*** Begin section ***

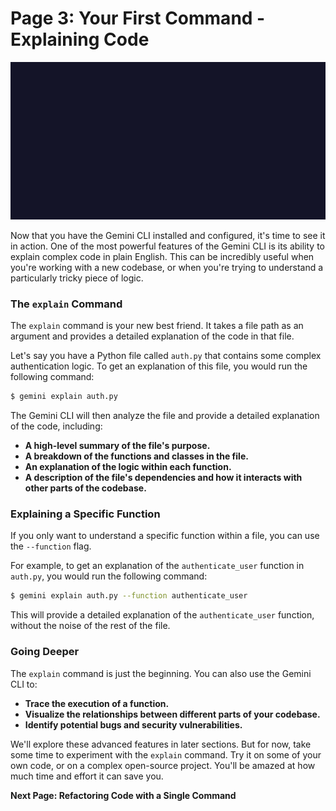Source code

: # Page 3: Your First Command - Explaining Code

![Code Flow](gemini_cli_code_flow.png)

Now that you have the Gemini CLI installed and configured, it's time to see it in action. One of the most powerful features of the Gemini CLI is its ability to explain complex code in plain English. This can be incredibly useful when you're working with a new codebase, or when you're trying to understand a particularly tricky piece of logic.

### The `explain` Command

The `explain` command is your new best friend. It takes a file path as an argument and provides a detailed explanation of the code in that file.

Let's say you have a Python file called `auth.py` that contains some complex authentication logic. To get an explanation of this file, you would run the following command:

```bash
$ gemini explain auth.py
```

The Gemini CLI will then analyze the file and provide a detailed explanation of the code, including:

*   **A high-level summary of the file's purpose.**
*   **A breakdown of the functions and classes in the file.**
*   **An explanation of the logic within each function.**
*   **A description of the file's dependencies and how it interacts with other parts of the codebase.**

### Explaining a Specific Function

If you only want to understand a specific function within a file, you can use the `--function` flag.

For example, to get an explanation of the `authenticate_user` function in `auth.py`, you would run the following command:

```bash
$ gemini explain auth.py --function authenticate_user
```

This will provide a detailed explanation of the `authenticate_user` function, without the noise of the rest of the file.

### Going Deeper

The `explain` command is just the beginning. You can also use the Gemini CLI to:

*   **Trace the execution of a function.**
*   **Visualize the relationships between different parts of your codebase.**
*   **Identify potential bugs and security vulnerabilities.**

We'll explore these advanced features in later sections. But for now, take some time to experiment with the `explain` command. Try it on some of your own code, or on a complex open-source project. You'll be amazed at how much time and effort it can save you.

**Next Page: Refactoring Code with a Single Command**
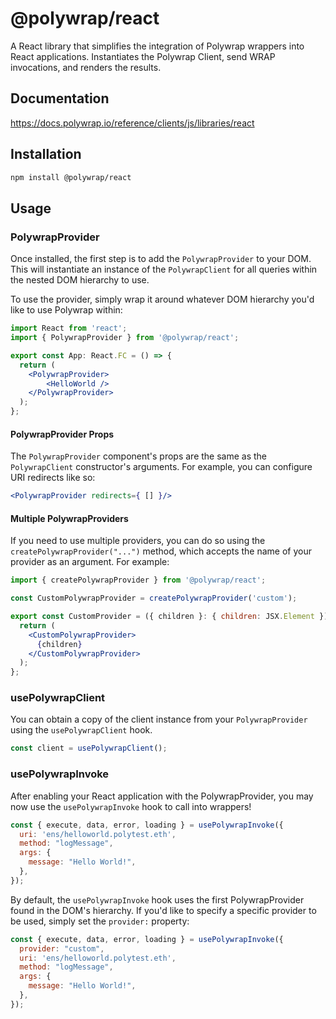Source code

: # @polywrap/react

A React library that simplifies the integration of Polywrap wrappers into React applications. Instantiates the Polywrap Client, send WRAP invocations, and renders the results.

## Documentation
https://docs.polywrap.io/reference/clients/js/libraries/react

## Installation

```bash
npm install @polywrap/react
```

## Usage

### **PolywrapProvider**

Once installed, the first step is to add the `PolywrapProvider` to your DOM. This will instantiate an instance of the `PolywrapClient` for all queries within the nested DOM hierarchy to use.

To use the provider, simply wrap it around whatever DOM hierarchy you'd like to use Polywrap within:

```jsx
import React from 'react';
import { PolywrapProvider } from '@polywrap/react';

export const App: React.FC = () => {
  return (
    <PolywrapProvider>
        <HelloWorld />
    </PolywrapProvider>
  );
};
```

#### **PolywrapProvider Props**

The `PolywrapProvider` component's props are the same as the `PolywrapClient` constructor's arguments. For example, you can configure URI redirects like so:

```jsx
<PolywrapProvider redirects={ [] }/>
```

#### **Multiple PolywrapProviders**

If you need to use multiple providers, you can do so using the `createPolywrapProvider("...")` method, which accepts the name of your provider as an argument. For example:

```jsx
import { createPolywrapProvider } from '@polywrap/react';

const CustomPolywrapProvider = createPolywrapProvider('custom');

export const CustomProvider = ({ children }: { children: JSX.Element }) => {
  return (
    <CustomPolywrapProvider>
      {children}
    </CustomPolywrapProvider>
  );
};
```

### **usePolywrapClient**

You can obtain a copy of the client instance from your `PolywrapProvider` using the `usePolywrapClient` hook.

```jsx
const client = usePolywrapClient();
```

### **usePolywrapInvoke**

After enabling your React application with the PolywrapProvider, you may now use the `usePolywrapInvoke` hook to call into wrappers!

```jsx
const { execute, data, error, loading } = usePolywrapInvoke({
  uri: 'ens/helloworld.polytest.eth',
  method: "logMessage",
  args: {
    message: "Hello World!",
  },
});
```

By default, the `usePolywrapInvoke` hook uses the first PolywrapProvider found in the DOM's hierarchy. If you'd like to specify a specific provider to be used, simply set the `provider:` property:

```jsx
const { execute, data, error, loading } = usePolywrapInvoke({
  provider: "custom",
  uri: 'ens/helloworld.polytest.eth',
  method: "logMessage",
  args: {
    message: "Hello World!",
  },
});
```

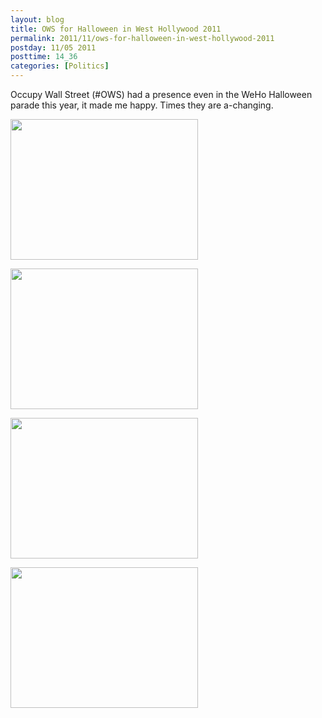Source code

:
 ```yaml
---
layout: blog
title: OWS for Halloween in West Hollywood 2011
permalink: 2011/11/ows-for-halloween-in-west-hollywood-2011
postday: 11/05 2011
posttime: 14_36
categories: [Politics]
---
```


Occupy Wall Street (#OWS) had a presence even in the WeHo Halloween parade this year, it made me happy. Times they are a-changing.

<a href="http://blog.kristeraxel.com/wp-content/uploads/2011/11/IMG_0180.jpg"><img src="http://blog.kristeraxel.com/wp-content/uploads/2011/11/IMG_0180-300x225.jpg" alt="" title="IMG_0180" width="300" height="225" class="aligncenter size-medium wp-image-1471" /></a>

<a href="http://blog.kristeraxel.com/wp-content/uploads/2011/11/IMG_0182.jpg"><img src="http://blog.kristeraxel.com/wp-content/uploads/2011/11/IMG_0182-300x225.jpg" alt="" title="IMG_0182" width="300" height="225" class="aligncenter size-medium wp-image-1473" /></a>

<a href="http://blog.kristeraxel.com/wp-content/uploads/2011/11/IMG_0181.jpg"><img src="http://blog.kristeraxel.com/wp-content/uploads/2011/11/IMG_0181-300x225.jpg" alt="" title="IMG_0181" width="300" height="225" class="aligncenter size-medium wp-image-1472" /></a>

<a href="http://blog.kristeraxel.com/wp-content/uploads/2011/11/IMG_0183.jpg"><img src="http://blog.kristeraxel.com/wp-content/uploads/2011/11/IMG_0183-300x225.jpg" alt="" title="IMG_0183" width="300" height="225" class="aligncenter size-medium wp-image-1474" /></a>
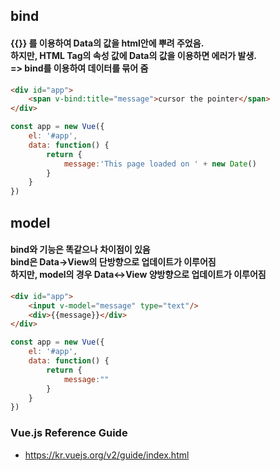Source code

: ## bind
#### {{}} 를 이용하여 Data의 값을 html안에 뿌려 주었음.<br/> 하지만, HTML Tag의 속성 값에 Data의 값을 이용하면 에러가 발생.<br/> => bind를 이용하여 데이터를 묶어 줌

```html
<div id="app">
    <span v-bind:title="message">cursor the pointer</span>
</div>
```
```javascript
const app = new Vue({
    el: '#app',
    data: function() {
        return {
            message:'This page loaded on ' + new Date()
        }
    }
})
```


## model
#### bind와 기능은 똑같으나 차이점이 있음<br/> bind은 Data->View의 단방향으로 업데이트가 이루어짐<br/> 하지만, model의 경우 Data<->View 양방향으로 업데이트가 이루어짐

```html
<div id="app">
    <input v-model="message" type="text"/>
    <div>{{message}}</div>
</div>
```
```javascript
const app = new Vue({
    el: '#app',
    data: function() {
        return {
            message:""
        }
    }
})
```

### Vue.js Reference Guide
* https://kr.vuejs.org/v2/guide/index.html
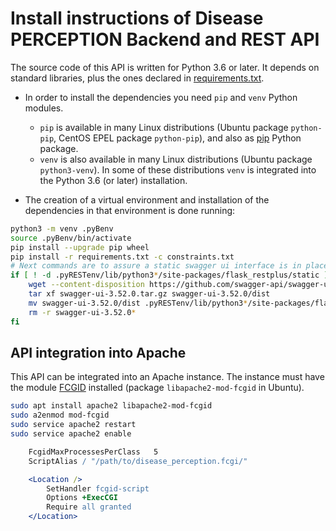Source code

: # Install instructions of Disease PERCEPTION Backend and REST API

The source code of this API is written for Python 3.6 or later. It depends on standard libraries, plus the ones declared in [requirements.txt](requirements.txt).

* In order to install the dependencies you need `pip` and `venv` Python modules.
	- `pip` is available in many Linux distributions (Ubuntu package `python-pip`, CentOS EPEL package `python-pip`), and also as [pip](https://pip.pypa.io/en/stable/) Python package.
	- `venv` is also available in many Linux distributions (Ubuntu package `python3-venv`). In some of these distributions `venv` is integrated into the Python 3.6 (or later) installation.

* The creation of a virtual environment and installation of the dependencies in that environment is done running:

```bash
python3 -m venv .pyBenv
source .pyBenv/bin/activate
pip install --upgrade pip wheel
pip install -r requirements.txt -c constraints.txt
# Next commands are to assure a static swagger ui interface is in place
if [ ! -d .pyRESTenv/lib/python3*/site-packages/flask_restplus/static ] ; then
	wget --content-disposition https://github.com/swagger-api/swagger-ui/archive/v3.52.0.tar.gz
	tar xf swagger-ui-3.52.0.tar.gz swagger-ui-3.52.0/dist
	mv swagger-ui-3.52.0/dist .pyRESTenv/lib/python3*/site-packages/flask_restplus/static
	rm -r swagger-ui-3.52.0*
fi
```

## API integration into Apache

This API can be integrated into an Apache instance. The instance must have the module [FCGID](https://httpd.apache.org/mod_fcgid/) installed (package `libapache2-mod-fcgid` in Ubuntu).

```bash
sudo apt install apache2 libapache2-mod-fcgid
sudo a2enmod mod-fcgid
sudo service apache2 restart
sudo service apache2 enable
```

```apache
	FcgidMaxProcessesPerClass	5
	ScriptAlias / "/path/to/disease_perception.fcgi/"

	<Location />
		SetHandler fcgid-script
		Options +ExecCGI
		Require all granted
	</Location>
```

*** End section ***

**TASK GOAL:** Tally the lines of the entries above that hold the word "from"; the number is the whole answer.

**YOUR RESPONSE:** 4